Return the data below exactly, but only from the line containing "I Arthur St Clair Major General do ack­" through the line containing "Valley Forge, May 12. 1778", with both of those lines included.
---------- Records provided
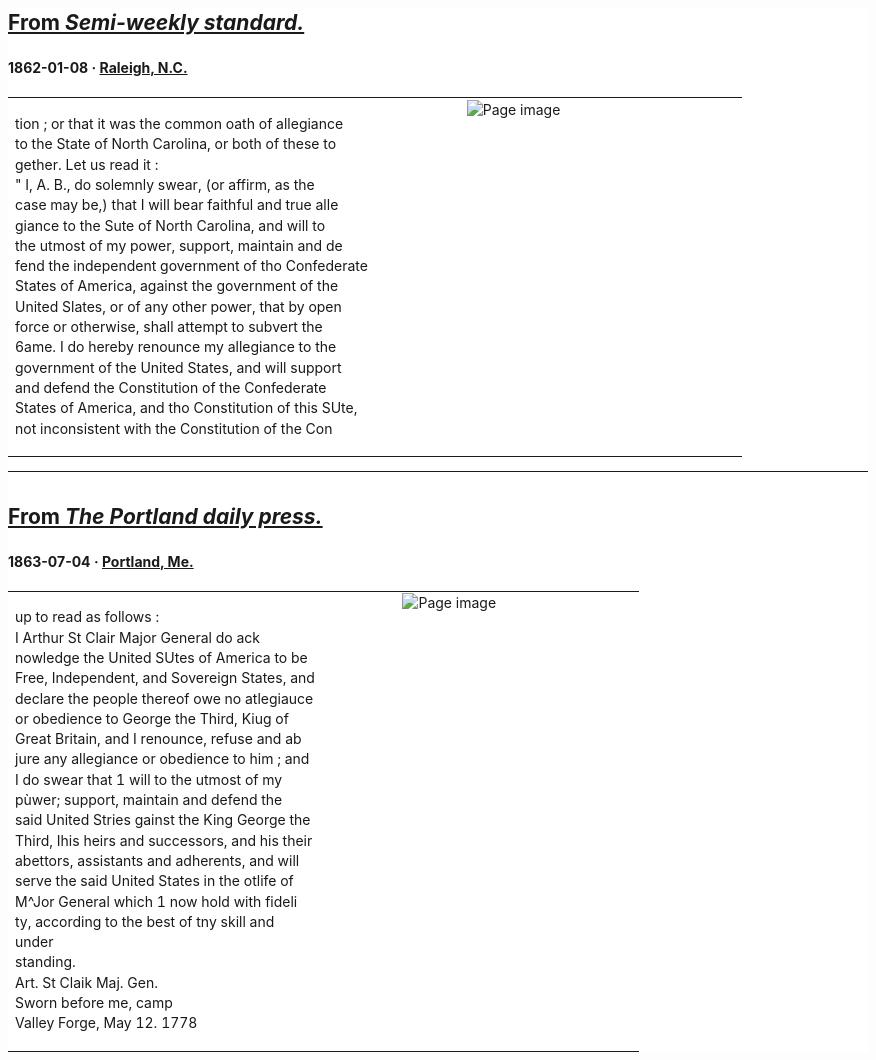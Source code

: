 
## [From _Semi-weekly standard._](https://www.loc.gov/resource/sn83045450/1862-01-08/ed-1/?sp=2)

#### 1862-01-08 &middot; [Raleigh, N.C.](http://dbpedia.org/resource/Raleigh%2C_North_Carolina)

<table style="width: 100%;"><tr><td style="width: 50%">

  
tion ; or that it was the common oath of allegiance  
to the State of North Carolina, or both of these to­  
gether. Let us read it :  
&quot; I, A. B., do solemnly swear, (or affirm, as the  
case may be,) that I will bear faithful and true alle­  
giance to the Sute of North Carolina, and will to  
the utmost of my power, support, maintain and de­  
fend the independent government of tho Confederate  
States of America, against the government of the  
United Slates, or of any other power, that by open  
force or otherwise, shall attempt to subvert the  
6ame. I do hereby renounce my allegiance to the  
government of the United States, and will support  
and defend the Constitution of the Confederate  
States of America, and tho Constitution of this SUte,  
not inconsistent with the Constitution of the Con
</td><td style="width: 50%; max-height: 75%; margin: auto; display: block;">
<img alt="Page image" src="https://tile.loc.gov/image-services/iiif/service:ndnp:ncu:batch_ncu_broad_ver01:data:sn83045450:00296022809:1862010801:0013/pct:36.07907742998353,20.933224184305928,14.662273476112027,7.484504736288153/!600,600/0/default.jpg"/>
</td>
</tr></table>

---

## [From _The Portland daily press._](https://www.loc.gov/resource/sn83016025/1863-07-04/ed-1/?sp=2)

#### 1863-07-04 &middot; [Portland, Me.](http://dbpedia.org/resource/Portland%2C_Maine)

<table style="width: 100%;"><tr><td style="width: 50%">

  
up to read as follows :  
I Arthur St Clair Major General do ack­  
nowledge the United SUtes of America to be  
Free, Independent, and Sovereign States, and  
declare the people thereof owe no atlegiauce  
or obedience to George the Third, Kiug of  
Great Britain, and I renounce, refuse and ab­  
jure any allegiance or obedience to him ; and  
I do swear that 1 will to the utmost of my  
pùwer; support, maintain and defend the  
said United Stries gainst the King George the  
Third, Ihis heirs and successors, and his their  
abettors, assistants and adherents, and will  
serve the said United States in the otlife of  
M^Jor General which 1 now hold with fideli­  
ty, according to the best of tny skill and under­  
standing.  
Art. St Claik Maj. Gen.  
Sworn before me, camp  
Valley Forge, May 12. 1778
</td><td style="width: 50%; max-height: 75%; margin: auto; display: block;">
<img alt="Page image" src="https://tile.loc.gov/image-services/iiif/service:ndnp:me:batch_me_damariscotta_ver02:data:sn83016025:00279525164:1863070401:0548/pct:3.827137886833913,81.09180462443562,12.529756454861747,8.81447530441921/!600,600/0/default.jpg"/>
--------------------
- Response to this task -
I Arthur St Clair Major General do ack­  
nowledge the United SUtes of America to be  
Free, Independent, and Sovereign States, and  
declare the people thereof owe no atlegiauce  
or obedience to George the Third, Kiug of  
Great Britain, and I renounce, refuse and ab­  
jure any allegiance or obedience to him ; and  
I do swear that 1 will to the utmost of my  
pùwer; support, maintain and defend the  
said United Stries gainst the King George the  
Third, Ihis heirs and successors, and his their  
abettors, assistants and adherents, and will  
serve the said United States in the otlife of  
M^Jor General which 1 now hold with fideli­  
ty, according to the best of tny skill and under­  
standing.  
Art. St Claik Maj. Gen.  
Sworn before me, camp  
Valley Forge, May 12. 1778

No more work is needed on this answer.